→ **ACTIVITY**: Could you repeat all of the entries exactly, leaving out any pictures?
"""
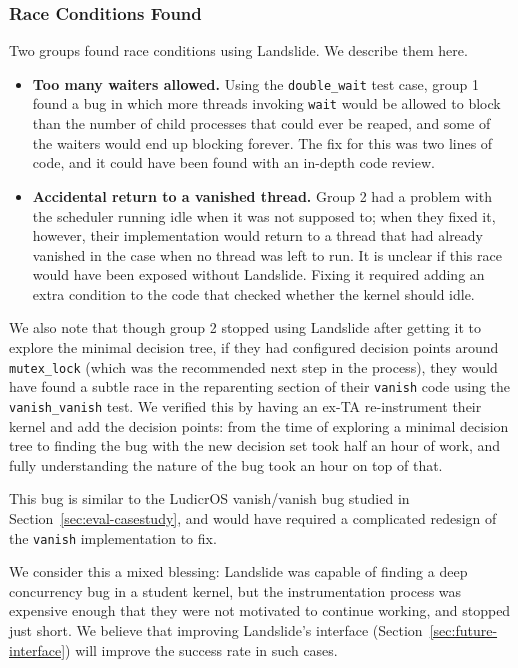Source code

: \subsubsection{Race Conditions Found}

Two groups found race conditions using Landslide. We describe them here.

\begin{itemize}
	\item {\bf Too many waiters allowed.} Using the \texttt{double\_wait} test case, group 1 found a bug in which more threads invoking \texttt{wait} would be allowed to block than the number of child processes that could ever be reaped, and some of the waiters would end up blocking forever. The fix for this was two lines of code, and it could have been found with an in-depth code review.
	\item {\bf Accidental return to a vanished thread.} Group 2 had a problem with the scheduler running idle when it was not supposed to; when they fixed it, however, their implementation would return to a thread that had already vanished in the case when no thread was left to run. It is unclear if this race would have been exposed without Landslide. Fixing it required adding an extra condition to the code that checked whether the kernel should idle.
\end{itemize}

We also note that though group 2 stopped using Landslide after getting it to explore the minimal decision tree, if they had configured decision points around \texttt{mutex\_lock} (which was the recommended next step in the process), they would have found a subtle race in the reparenting section of their \texttt{vanish} code using the \texttt{vanish\_vanish} test. We verified this by having an ex-TA re-instrument their kernel and add the decision points: from the time of exploring a minimal decision tree to finding the bug with the new decision set took half an hour of work, and fully understanding the nature of the bug took an hour on top of that.

This bug is similar to the LudicrOS vanish/vanish bug studied in Section~\ref{sec:eval-casestudy}, and would have required a complicated redesign of the \texttt{vanish} implementation to fix.

We consider this a mixed blessing: Landslide was capable of finding a deep concurrency bug in a student kernel, but the instrumentation process was expensive enough that they were not motivated to continue working, and stopped just short. We believe that improving Landslide's interface (Section~\ref{sec:future-interface}) will improve the success rate in such cases.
"""
→ **SOLUTION**:
Source code

: \subsubsection{Race Conditions Found}

Two groups found race conditions using Landslide. We describe them here.

\begin{itemize}
	\item {\bf Too many waiters allowed.} Using the \texttt{double\_wait} test case, group 1 found a bug in which more threads invoking \texttt{wait} would be allowed to block than the number of child processes that could ever be reaped, and some of the waiters would end up blocking forever. The fix for this was two lines of code, and it could have been found with an in-depth code review.
	\item {\bf Accidental return to a vanished thread.} Group 2 had a problem with the scheduler running idle when it was not supposed to; when they fixed it, however, their implementation would return to a thread that had already vanished in the case when no thread was left to run. It is unclear if this race would have been exposed without Landslide. Fixing it required adding an extra condition to the code that checked whether the kernel should idle.
\end{itemize}

We also note that though group 2 stopped using Landslide after getting it to explore the minimal decision tree, if they had configured decision points around \texttt{mutex\_lock} (which was the recommended next step in the process), they would have found a subtle race in the reparenting section of their \texttt{vanish} code using the \texttt{vanish\_vanish} test. We verified this by having an ex-TA re-instrument their kernel and add the decision points: from the time of exploring a minimal decision tree to finding the bug with the new decision set took half an hour of work, and fully understanding the nature of the bug took an hour on top of that.

This bug is similar to the LudicrOS vanish/vanish bug studied in Section~\ref{sec:eval-casestudy}, and would have required a complicated redesign of the \texttt{vanish} implementation to fix.

We consider this a mixed blessing: Landslide was capable of finding a deep concurrency bug in a student kernel, but the instrumentation process was expensive enough that they were not motivated to continue working, and stopped just short. We believe that improving Landslide's interface (Section~\ref{sec:future-interface}) will improve the success rate in such cases.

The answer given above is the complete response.